Transcribe every line of the listing below without any deviation.

◆ **STUDY MATERIAL**:
□ □ □ □
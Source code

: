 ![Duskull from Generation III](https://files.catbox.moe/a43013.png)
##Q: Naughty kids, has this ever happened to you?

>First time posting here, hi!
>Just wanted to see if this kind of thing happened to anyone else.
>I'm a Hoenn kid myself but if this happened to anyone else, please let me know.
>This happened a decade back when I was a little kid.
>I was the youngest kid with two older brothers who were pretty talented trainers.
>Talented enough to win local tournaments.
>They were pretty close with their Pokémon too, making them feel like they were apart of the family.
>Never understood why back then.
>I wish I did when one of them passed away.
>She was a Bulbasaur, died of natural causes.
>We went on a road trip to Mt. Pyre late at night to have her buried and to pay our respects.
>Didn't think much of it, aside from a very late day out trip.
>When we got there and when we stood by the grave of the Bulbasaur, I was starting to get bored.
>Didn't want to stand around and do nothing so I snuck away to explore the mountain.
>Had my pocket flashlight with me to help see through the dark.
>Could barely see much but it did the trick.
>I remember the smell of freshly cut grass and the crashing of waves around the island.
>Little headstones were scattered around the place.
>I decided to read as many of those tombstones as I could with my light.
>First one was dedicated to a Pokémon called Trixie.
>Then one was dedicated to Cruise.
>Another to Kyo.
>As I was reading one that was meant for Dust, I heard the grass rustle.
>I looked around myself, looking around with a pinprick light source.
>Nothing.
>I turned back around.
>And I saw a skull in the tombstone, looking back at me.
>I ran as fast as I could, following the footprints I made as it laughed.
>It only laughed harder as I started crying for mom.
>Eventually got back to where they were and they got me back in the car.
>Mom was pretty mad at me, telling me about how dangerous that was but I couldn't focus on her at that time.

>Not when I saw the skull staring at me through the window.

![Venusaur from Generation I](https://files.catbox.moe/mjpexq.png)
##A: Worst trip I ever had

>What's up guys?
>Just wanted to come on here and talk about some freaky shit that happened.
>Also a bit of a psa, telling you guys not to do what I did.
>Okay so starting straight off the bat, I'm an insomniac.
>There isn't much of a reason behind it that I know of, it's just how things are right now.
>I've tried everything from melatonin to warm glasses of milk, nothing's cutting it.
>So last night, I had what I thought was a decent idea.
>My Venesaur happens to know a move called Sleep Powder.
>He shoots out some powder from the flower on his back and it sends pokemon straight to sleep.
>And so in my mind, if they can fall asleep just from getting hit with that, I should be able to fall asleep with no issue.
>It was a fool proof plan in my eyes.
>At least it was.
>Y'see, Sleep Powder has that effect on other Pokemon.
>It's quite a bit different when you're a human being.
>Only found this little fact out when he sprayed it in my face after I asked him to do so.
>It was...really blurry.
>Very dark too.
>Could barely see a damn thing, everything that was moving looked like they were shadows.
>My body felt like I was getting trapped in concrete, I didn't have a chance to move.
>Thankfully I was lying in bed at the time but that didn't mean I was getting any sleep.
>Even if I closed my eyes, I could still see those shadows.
□ □ □ □
◆ **WRITTEN RESPONSE**:
Source code

: ![Duskull from Generation III](https://files.catbox.moe/a43013.png)
##Q: Naughty kids, has this ever happened to you?

>First time posting here, hi!
>Just wanted to see if this kind of thing happened to anyone else.
>I'm a Hoenn kid myself but if this happened to anyone else, please let me know.
>This happened a decade back when I was a little kid.
>I was the youngest kid with two older brothers who were pretty talented trainers.
>Talented enough to win local tournaments.
>They were pretty close with their Pokémon too, making them feel like they were apart of the family.
>Never understood why back then.
>I wish I did when one of them passed away.
>She was a Bulbasaur, died of natural causes.
>We went on a road trip to Mt. Pyre late at night to have her buried and to pay our respects.
>Didn't think much of it, aside from a very late day out trip.
>When we got there and when we stood by the grave of the Bulbasaur, I was starting to get bored.
>Didn't want to stand around and do nothing so I snuck away to explore the mountain.
>Had my pocket flashlight with me to help see through the dark.
>Could barely see much but it did the trick.
>I remember the smell of freshly cut grass and the crashing of waves around the island.
>Little headstones were scattered around the place.
>I decided to read as many of those tombstones as I could with my light.
>First one was dedicated to a Pokémon called Trixie.
>Then one was dedicated to Cruise.
>Another to Kyo.
>As I was reading one that was meant for Dust, I heard the grass rustle.
>I looked around myself, looking around with a pinprick light source.
>Nothing.
>I turned back around.
>And I saw a skull in the tombstone, looking back at me.
>I ran as fast as I could, following the footprints I made as it laughed.
>It only laughed harder as I started crying for mom.
>Eventually got back to where they were and they got me back in the car.
>Mom was pretty mad at me, telling me about how dangerous that was but I couldn't focus on her at that time.

>Not when I saw the skull staring at me through the window.

![Venusaur from Generation I](https://files.catbox.moe/mjpexq.png)
##A: Worst trip I ever had

>What's up guys?
>Just wanted to come on here and talk about some freaky shit that happened.
>Also a bit of a psa, telling you guys not to do what I did.
>Okay so starting straight off the bat, I'm an insomniac.
>There isn't much of a reason behind it that I know of, it's just how things are right now.
>I've tried everything from melatonin to warm glasses of milk, nothing's cutting it.
>So last night, I had what I thought was a decent idea.
>My Venesaur happens to know a move called Sleep Powder.
>He shoots out some powder from the flower on his back and it sends pokemon straight to sleep.
>And so in my mind, if they can fall asleep just from getting hit with that, I should be able to fall asleep with no issue.
>It was a fool proof plan in my eyes.
>At least it was.
>Y'see, Sleep Powder has that effect on other Pokemon.
>It's quite a bit different when you're a human being.
>Only found this little fact out when he sprayed it in my face after I asked him to do so.
>It was...really blurry.
>Very dark too.
>Could barely see a damn thing, everything that was moving looked like they were shadows.
>My body felt like I was getting trapped in concrete, I didn't have a chance to move.
>Thankfully I was lying in bed at the time but that didn't mean I was getting any sleep.
>Even if I closed my eyes, I could still see those shadows.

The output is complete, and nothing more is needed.